Source data

◆ ◆ ◆ ◆ ◆

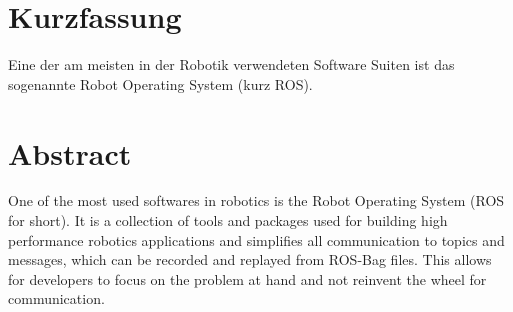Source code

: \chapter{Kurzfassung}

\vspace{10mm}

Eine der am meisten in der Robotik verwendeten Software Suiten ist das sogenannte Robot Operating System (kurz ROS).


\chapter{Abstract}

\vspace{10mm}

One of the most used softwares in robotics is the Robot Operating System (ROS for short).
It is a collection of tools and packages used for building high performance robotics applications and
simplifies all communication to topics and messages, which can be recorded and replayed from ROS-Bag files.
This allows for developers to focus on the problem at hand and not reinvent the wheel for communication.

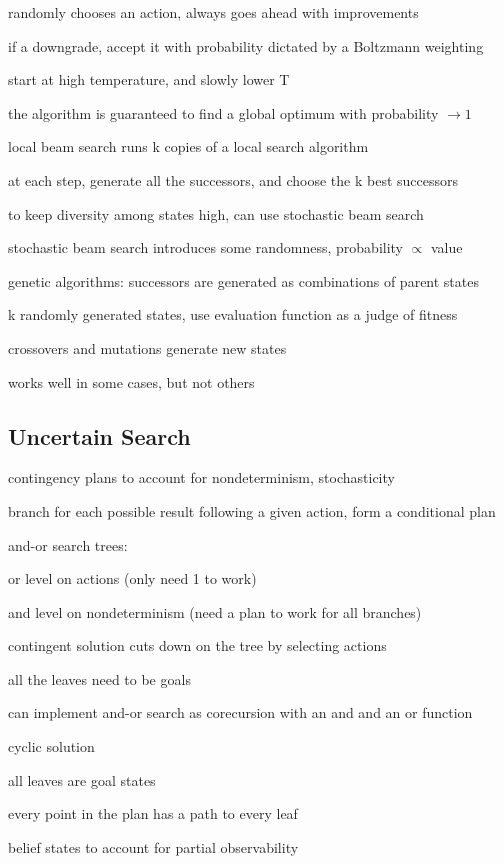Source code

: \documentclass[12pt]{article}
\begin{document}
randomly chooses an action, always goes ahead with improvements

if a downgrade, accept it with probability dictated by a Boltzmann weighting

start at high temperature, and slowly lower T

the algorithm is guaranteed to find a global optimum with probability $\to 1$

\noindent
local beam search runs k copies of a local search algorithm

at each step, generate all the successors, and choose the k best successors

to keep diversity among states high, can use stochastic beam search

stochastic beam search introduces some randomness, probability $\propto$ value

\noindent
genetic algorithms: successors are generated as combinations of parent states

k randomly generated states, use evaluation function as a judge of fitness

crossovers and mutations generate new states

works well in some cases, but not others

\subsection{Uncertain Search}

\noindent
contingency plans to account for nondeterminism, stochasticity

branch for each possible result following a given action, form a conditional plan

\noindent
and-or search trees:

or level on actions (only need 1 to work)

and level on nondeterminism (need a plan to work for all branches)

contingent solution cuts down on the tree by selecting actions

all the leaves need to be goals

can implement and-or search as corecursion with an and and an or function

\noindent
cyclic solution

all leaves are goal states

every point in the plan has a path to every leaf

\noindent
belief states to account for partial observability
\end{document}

◆ ◆ ◆ ◆ ◆

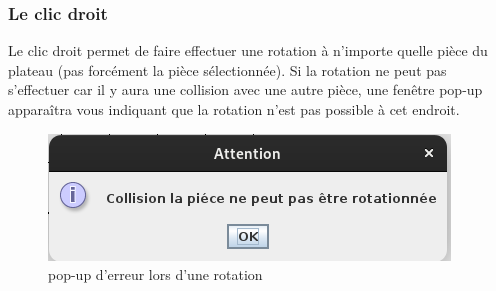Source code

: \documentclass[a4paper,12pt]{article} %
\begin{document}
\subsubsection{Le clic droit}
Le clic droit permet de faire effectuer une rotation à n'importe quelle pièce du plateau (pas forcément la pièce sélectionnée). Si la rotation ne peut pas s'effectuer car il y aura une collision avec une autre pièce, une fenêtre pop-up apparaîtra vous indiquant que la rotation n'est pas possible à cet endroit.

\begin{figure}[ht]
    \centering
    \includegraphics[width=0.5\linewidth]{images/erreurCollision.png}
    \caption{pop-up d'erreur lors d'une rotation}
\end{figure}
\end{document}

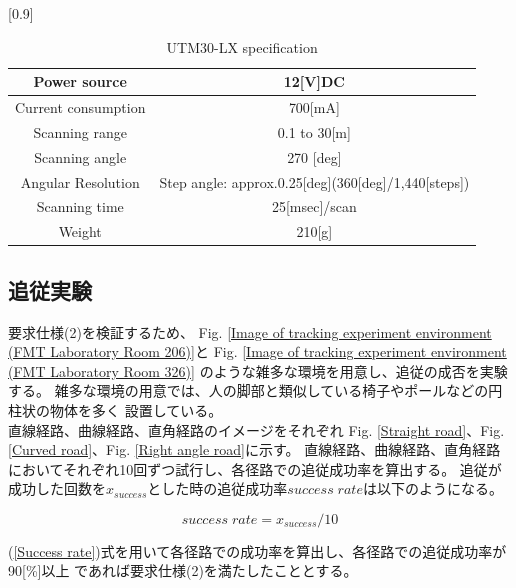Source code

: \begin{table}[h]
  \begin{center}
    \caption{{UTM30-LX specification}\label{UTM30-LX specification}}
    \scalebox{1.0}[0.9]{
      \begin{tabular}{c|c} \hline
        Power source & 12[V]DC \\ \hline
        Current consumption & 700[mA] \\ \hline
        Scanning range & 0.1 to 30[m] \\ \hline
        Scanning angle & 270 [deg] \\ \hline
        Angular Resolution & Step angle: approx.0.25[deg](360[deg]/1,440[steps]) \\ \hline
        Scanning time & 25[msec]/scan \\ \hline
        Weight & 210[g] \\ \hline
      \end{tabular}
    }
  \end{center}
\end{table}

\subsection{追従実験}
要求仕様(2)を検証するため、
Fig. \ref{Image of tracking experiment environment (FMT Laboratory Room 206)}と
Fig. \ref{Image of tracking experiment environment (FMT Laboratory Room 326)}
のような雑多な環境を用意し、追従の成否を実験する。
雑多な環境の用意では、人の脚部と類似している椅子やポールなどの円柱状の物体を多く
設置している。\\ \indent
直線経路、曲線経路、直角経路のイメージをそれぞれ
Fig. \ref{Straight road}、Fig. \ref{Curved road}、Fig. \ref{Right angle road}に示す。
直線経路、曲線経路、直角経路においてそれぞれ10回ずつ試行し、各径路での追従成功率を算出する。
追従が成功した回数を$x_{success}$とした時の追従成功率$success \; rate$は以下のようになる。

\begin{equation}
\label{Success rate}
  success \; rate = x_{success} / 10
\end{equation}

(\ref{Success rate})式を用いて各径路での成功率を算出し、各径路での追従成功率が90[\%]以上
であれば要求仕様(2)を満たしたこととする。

◆ ◆ ◆ ◆ ◆

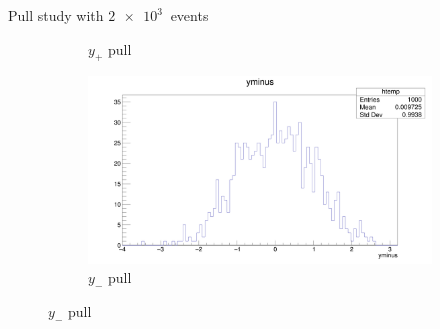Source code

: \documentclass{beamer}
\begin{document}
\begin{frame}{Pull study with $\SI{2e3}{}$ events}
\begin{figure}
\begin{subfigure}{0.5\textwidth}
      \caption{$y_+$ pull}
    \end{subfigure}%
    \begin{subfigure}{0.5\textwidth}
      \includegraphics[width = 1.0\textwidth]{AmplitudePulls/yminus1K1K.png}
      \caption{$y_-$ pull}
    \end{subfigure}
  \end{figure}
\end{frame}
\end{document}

◆ ◆ ◆ ◆ ◆

→ Problem to work on:
Number of lines holding "generated" in the data: give it, with nothing else.

→ Solution to this problem:
2